++++ RECORDS FOR THE TASK
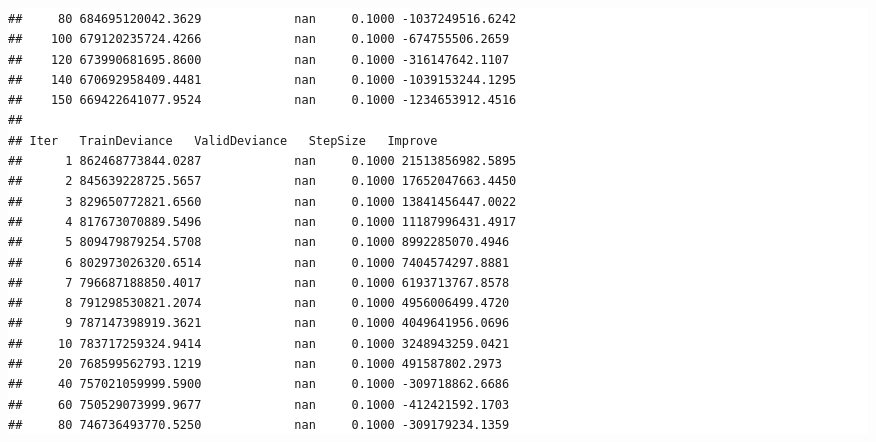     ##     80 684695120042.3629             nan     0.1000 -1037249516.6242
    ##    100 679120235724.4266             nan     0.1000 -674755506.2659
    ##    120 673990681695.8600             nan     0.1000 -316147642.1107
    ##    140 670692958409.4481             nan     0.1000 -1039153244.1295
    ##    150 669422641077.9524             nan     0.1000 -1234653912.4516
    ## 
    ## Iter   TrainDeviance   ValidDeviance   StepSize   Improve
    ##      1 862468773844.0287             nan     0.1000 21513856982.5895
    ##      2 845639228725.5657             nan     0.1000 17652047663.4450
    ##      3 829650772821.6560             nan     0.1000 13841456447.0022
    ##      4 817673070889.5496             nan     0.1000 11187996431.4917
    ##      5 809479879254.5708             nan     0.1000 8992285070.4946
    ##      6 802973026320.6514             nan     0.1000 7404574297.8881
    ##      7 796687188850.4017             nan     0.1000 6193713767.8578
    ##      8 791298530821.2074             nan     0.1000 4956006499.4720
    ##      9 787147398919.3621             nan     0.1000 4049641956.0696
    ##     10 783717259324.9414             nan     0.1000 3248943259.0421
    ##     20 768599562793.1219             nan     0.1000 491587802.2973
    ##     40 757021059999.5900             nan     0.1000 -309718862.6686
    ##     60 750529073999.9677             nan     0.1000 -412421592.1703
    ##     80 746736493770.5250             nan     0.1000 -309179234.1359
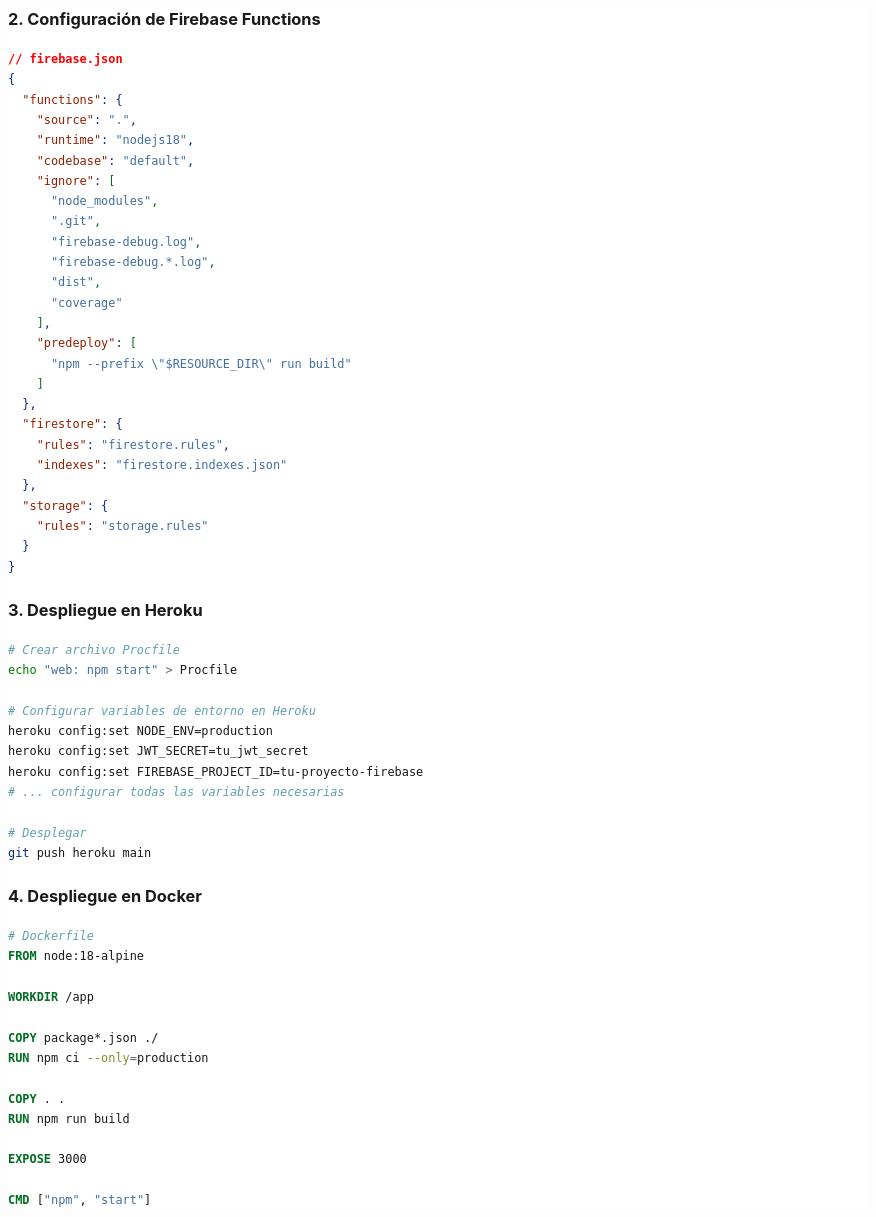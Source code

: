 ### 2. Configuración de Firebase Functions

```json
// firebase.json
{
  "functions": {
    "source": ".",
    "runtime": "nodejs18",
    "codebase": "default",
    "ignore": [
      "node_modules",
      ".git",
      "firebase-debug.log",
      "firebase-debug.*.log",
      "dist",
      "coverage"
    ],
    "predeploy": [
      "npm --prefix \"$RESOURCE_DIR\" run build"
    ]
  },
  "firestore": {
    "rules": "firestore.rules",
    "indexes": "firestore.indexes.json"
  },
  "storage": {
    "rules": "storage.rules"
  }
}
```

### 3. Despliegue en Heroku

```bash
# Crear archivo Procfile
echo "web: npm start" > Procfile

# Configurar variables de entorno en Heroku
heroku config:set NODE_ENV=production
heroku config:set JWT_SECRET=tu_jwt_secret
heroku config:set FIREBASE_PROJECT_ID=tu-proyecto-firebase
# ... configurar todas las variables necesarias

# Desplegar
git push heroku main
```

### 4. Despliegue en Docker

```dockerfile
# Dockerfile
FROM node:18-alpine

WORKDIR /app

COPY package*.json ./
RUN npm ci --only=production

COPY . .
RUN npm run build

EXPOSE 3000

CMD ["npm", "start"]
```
++++++++
Check each line in the listing above for the string "build", then report how many lines contain it, with no other text.

2